In my book “The Imposter In Charge,” I shared a story from my childhood. I went to a baseball tryout when I was very young. I remember riding home in the car with my dad feeling like I absolutely tanked. I felt like I’d be lucky to get picked at all.

When I received the call I was the first overall pick in the draft. Not only had I not tanked, but I had excelled.

This type of performance, self-assessment, and results showed up over and over in my life, and it was so confusing. I just always compared what I didn’t do well to what others did well. I compared my weaknesses to their strengths, and I overlooked their weaknesses. I couldn’t see their imperfections, but mine were my entire focus.

Did you ever shake the feeling off? If yes, what have you done to mitigate it or eliminate it?

I did shake it off, after I lost my career and income, came close to taking my own life, and came close to losing my family. I had to do a complete reset. My physical, mental, and emotional states were all in complete chaos. I had neglected my own needs for decades. I began a massive search for a new perspective because I knew there were some disconnects in how I processed life.

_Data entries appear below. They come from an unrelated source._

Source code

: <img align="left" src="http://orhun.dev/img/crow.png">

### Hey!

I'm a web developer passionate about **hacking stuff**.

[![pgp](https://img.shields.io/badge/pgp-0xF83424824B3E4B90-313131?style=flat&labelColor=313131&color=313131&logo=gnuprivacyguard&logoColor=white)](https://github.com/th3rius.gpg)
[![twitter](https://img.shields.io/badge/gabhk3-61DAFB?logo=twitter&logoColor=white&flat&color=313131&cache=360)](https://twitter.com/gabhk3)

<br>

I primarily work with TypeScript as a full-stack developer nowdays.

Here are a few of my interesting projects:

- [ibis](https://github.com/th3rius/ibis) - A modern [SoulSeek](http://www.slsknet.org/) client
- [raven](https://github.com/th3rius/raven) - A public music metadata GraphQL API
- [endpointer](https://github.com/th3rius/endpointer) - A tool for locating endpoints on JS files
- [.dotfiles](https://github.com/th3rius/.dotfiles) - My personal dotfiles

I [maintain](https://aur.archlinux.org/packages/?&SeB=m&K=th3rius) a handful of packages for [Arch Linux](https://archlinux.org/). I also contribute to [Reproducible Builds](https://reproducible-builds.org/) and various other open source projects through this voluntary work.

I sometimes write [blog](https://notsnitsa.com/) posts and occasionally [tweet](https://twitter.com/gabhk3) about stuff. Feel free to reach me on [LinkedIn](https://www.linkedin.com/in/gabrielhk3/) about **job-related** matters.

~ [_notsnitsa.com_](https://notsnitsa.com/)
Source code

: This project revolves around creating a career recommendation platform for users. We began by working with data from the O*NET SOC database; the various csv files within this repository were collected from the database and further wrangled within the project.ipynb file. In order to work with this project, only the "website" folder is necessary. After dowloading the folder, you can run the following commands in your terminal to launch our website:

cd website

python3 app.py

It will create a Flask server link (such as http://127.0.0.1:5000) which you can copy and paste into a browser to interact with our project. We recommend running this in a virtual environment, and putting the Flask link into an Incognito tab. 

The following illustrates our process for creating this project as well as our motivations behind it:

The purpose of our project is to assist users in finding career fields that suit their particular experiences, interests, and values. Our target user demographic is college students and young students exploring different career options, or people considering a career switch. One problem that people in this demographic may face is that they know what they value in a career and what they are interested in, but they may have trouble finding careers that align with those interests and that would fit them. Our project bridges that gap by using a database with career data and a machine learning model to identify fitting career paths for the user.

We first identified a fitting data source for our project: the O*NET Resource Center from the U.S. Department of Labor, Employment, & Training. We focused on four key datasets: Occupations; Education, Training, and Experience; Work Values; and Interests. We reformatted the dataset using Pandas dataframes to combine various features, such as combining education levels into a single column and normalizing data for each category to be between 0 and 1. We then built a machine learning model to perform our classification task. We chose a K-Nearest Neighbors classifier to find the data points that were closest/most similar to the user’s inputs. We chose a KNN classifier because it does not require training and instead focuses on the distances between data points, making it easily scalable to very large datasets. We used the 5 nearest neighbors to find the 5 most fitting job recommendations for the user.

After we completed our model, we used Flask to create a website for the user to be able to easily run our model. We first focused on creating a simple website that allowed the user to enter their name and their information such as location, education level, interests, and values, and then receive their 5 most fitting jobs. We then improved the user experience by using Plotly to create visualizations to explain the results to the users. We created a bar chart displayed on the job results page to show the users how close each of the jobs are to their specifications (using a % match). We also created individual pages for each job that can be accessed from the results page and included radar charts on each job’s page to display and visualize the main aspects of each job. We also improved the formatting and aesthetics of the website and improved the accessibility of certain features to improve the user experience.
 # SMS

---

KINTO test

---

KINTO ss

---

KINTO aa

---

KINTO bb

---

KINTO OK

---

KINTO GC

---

My childhood was traumatic with abandonment, neglect, and molestation, so I dove into those headfirst and began to recognize why I felt disposable. My beliefs began to shift to healthier ones as I found out deeper and healthier truths about spirituality and being human. I set out to heal every disconnected aspect of my life and being, and I found that the journey never ends. Inadequacy and insecurity still surface, but I have a better understanding of how to relate and manage them instead of trying to hide them away. I have learned to love and appreciate exactly who I am, and that fuels a desire and willingness to continue to grow and evolve. This self-love and self-appreciation has created a deeper sense of love and appreciation for everyone in my life.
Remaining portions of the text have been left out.